** TASK **
Entries follow. Return each line that contains the word "cannot".

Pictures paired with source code
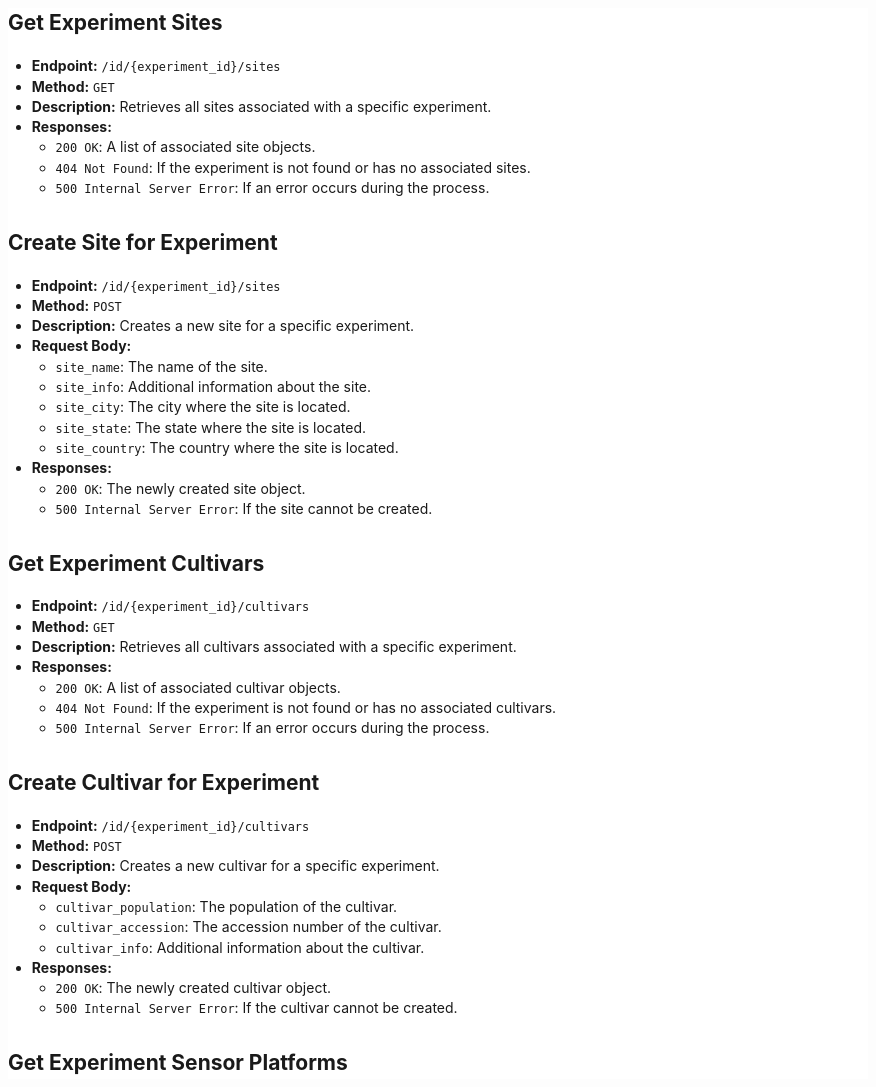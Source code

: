 ## Get Experiment Sites

- **Endpoint:** `/id/{experiment_id}/sites`
- **Method:** `GET`
- **Description:** Retrieves all sites associated with a specific experiment.
- **Responses:**
  - `200 OK`: A list of associated site objects.
  - `404 Not Found`: If the experiment is not found or has no associated sites.
  - `500 Internal Server Error`: If an error occurs during the process.

## Create Site for Experiment

- **Endpoint:** `/id/{experiment_id}/sites`
- **Method:** `POST`
- **Description:** Creates a new site for a specific experiment.
- **Request Body:**
  - `site_name`: The name of the site.
  - `site_info`: Additional information about the site.
  - `site_city`: The city where the site is located.
  - `site_state`: The state where the site is located.
  - `site_country`: The country where the site is located.
- **Responses:**
  - `200 OK`: The newly created site object.
  - `500 Internal Server Error`: If the site cannot be created.

## Get Experiment Cultivars

- **Endpoint:** `/id/{experiment_id}/cultivars`
- **Method:** `GET`
- **Description:** Retrieves all cultivars associated with a specific experiment.
- **Responses:**
  - `200 OK`: A list of associated cultivar objects.
  - `404 Not Found`: If the experiment is not found or has no associated cultivars.
  - `500 Internal Server Error`: If an error occurs during the process.

## Create Cultivar for Experiment

- **Endpoint:** `/id/{experiment_id}/cultivars`
- **Method:** `POST`
- **Description:** Creates a new cultivar for a specific experiment.
- **Request Body:**
  - `cultivar_population`: The population of the cultivar.
  - `cultivar_accession`: The accession number of the cultivar.
  - `cultivar_info`: Additional information about the cultivar.
- **Responses:**
  - `200 OK`: The newly created cultivar object.
  - `500 Internal Server Error`: If the cultivar cannot be created.

## Get Experiment Sensor Platforms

** RESPONSE TO THE TASK **
  - `500 Internal Server Error`: If the site cannot be created.
  - `500 Internal Server Error`: If the cultivar cannot be created.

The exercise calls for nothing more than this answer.